:: YOUR OBJECTIVE ::
From the listing below, copy only the lines running from the line that contains "subgroup of the" to the line that contains "constructs a unit", both included.

:: SOURCE MATERIAL ::
========

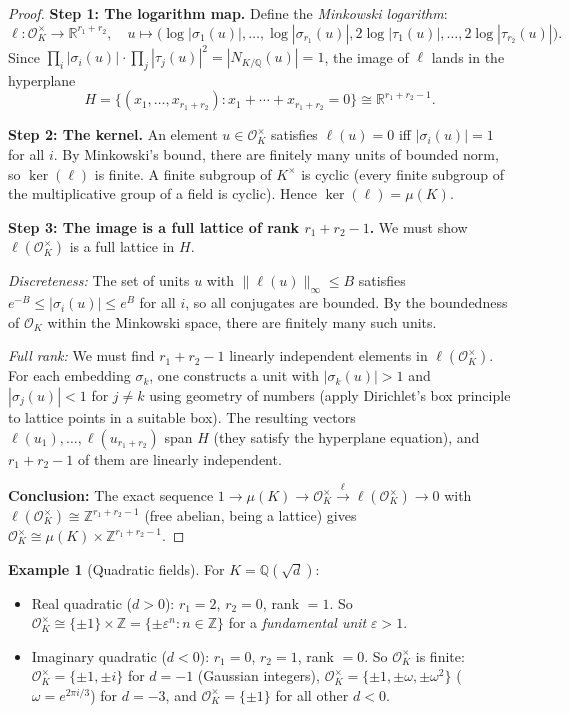 \documentclass[12pt,a4paper]{amsart}
\theoremstyle{definition}
\newtheorem{example}[theorem]{Example}
\newcommand{\Z}{\mathbb{Z}}
\newcommand{\Q}{\mathbb{Q}}
\newcommand{\R}{\mathbb{R}}
\newcommand{\OK}{\mathcal{O}_K}
\begin{document}
\begin{proof}
\textbf{Step 1: The logarithm map.}
Define the \emph{Minkowski logarithm}:
\[
  \ell : \OK^\times \longrightarrow \R^{r_1+r_2},
  \quad
  u \mapsto \bigl(\log|\sigma_1(u)|, \ldots, \log|\sigma_{r_1}(u)|,
               2\log|\tau_1(u)|, \ldots, 2\log|\tau_{r_2}(u)|\bigr).
\]
Since $\prod_i |\sigma_i(u)|^{} \cdot \prod_j |\tau_j(u)|^2 = |N_{K/\Q}(u)| = 1$,
the image of $\ell$ lands in the hyperplane
\[
  H = \bigl\{(x_1,\ldots,x_{r_1+r_2}) : x_1 + \cdots + x_{r_1+r_2} = 0\bigr\}
  \cong \R^{r_1+r_2-1}.
\]

\textbf{Step 2: The kernel.}
An element $u \in \OK^\times$ satisfies $\ell(u) = 0$ iff $|\sigma_i(u)| = 1$
for all $i$.  By Minkowski's bound, there are finitely many units of bounded norm,
so $\ker(\ell)$ is finite.  A finite subgroup of $K^\times$ is cyclic (every finite
subgroup of the multiplicative group of a field is cyclic).  Hence $\ker(\ell) = \mu(K)$.

\textbf{Step 3: The image is a full lattice of rank $r_1+r_2-1$.}
We must show $\ell(\OK^\times)$ is a full lattice in $H$.

\emph{Discreteness:}  The set of units $u$ with $\|\ell(u)\|_\infty \le B$
satisfies $e^{-B} \le |\sigma_i(u)| \le e^B$ for all $i$, so all
conjugates are bounded.  By the boundedness of $\OK$ within the Minkowski
space, there are finitely many such units.

\emph{Full rank:}  We must find $r_1+r_2-1$ linearly independent elements
in $\ell(\OK^\times)$.  For each embedding $\sigma_k$, one constructs a unit
with $|\sigma_k(u)| > 1$ and $|\sigma_j(u)| < 1$ for $j \ne k$ using
geometry of numbers (apply Dirichlet's box principle to lattice points in
a suitable box).  The resulting vectors $\ell(u_1), \ldots, \ell(u_{r_1+r_2})$
span $H$ (they satisfy the hyperplane equation), and $r_1+r_2-1$ of them
are linearly independent.

\textbf{Conclusion:}  The exact sequence
$1 \to \mu(K) \to \OK^\times \xrightarrow{\ell} \ell(\OK^\times) \to 0$
with $\ell(\OK^\times) \cong \Z^{r_1+r_2-1}$ (free abelian, being a lattice)
gives $\OK^\times \cong \mu(K) \times \Z^{r_1+r_2-1}$.
\end{proof}

\begin{example}[Quadratic fields]
For $K = \Q(\sqrt{d})$:
\begin{itemize}
  \item Real quadratic ($d > 0$): $r_1 = 2$, $r_2 = 0$, rank $= 1$.
    So $\OK^\times \cong \{\pm 1\} \times \Z = \{\pm \varepsilon^n : n \in \Z\}$
    for a \emph{fundamental unit} $\varepsilon > 1$.
  \item Imaginary quadratic ($d < 0$): $r_1 = 0$, $r_2 = 1$, rank $= 0$.
    So $\OK^\times$ is finite:
    $\OK^\times = \{\pm 1, \pm i\}$ for $d=-1$ (Gaussian integers),
    $\OK^\times = \{\pm 1, \pm\omega, \pm\omega^2\}$ ($\omega = e^{2\pi i/3}$)
    for $d=-3$, and $\OK^\times = \{\pm 1\}$ for all other $d < 0$.
\end{itemize}
\end{example}
\end{document}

========

:: EXERCISE SOLUTION ::
subgroup of the multiplicative group of a field is cyclic).  Hence $\ker(\ell) = \mu(K)$.

\textbf{Step 3: The image is a full lattice of rank $r_1+r_2-1$.}
We must show $\ell(\OK^\times)$ is a full lattice in $H$.

\emph{Discreteness:}  The set of units $u$ with $\|\ell(u)\|_\infty \le B$
satisfies $e^{-B} \le |\sigma_i(u)| \le e^B$ for all $i$, so all
conjugates are bounded.  By the boundedness of $\OK$ within the Minkowski
space, there are finitely many such units.

\emph{Full rank:}  We must find $r_1+r_2-1$ linearly independent elements
in $\ell(\OK^\times)$.  For each embedding $\sigma_k$, one constructs a unit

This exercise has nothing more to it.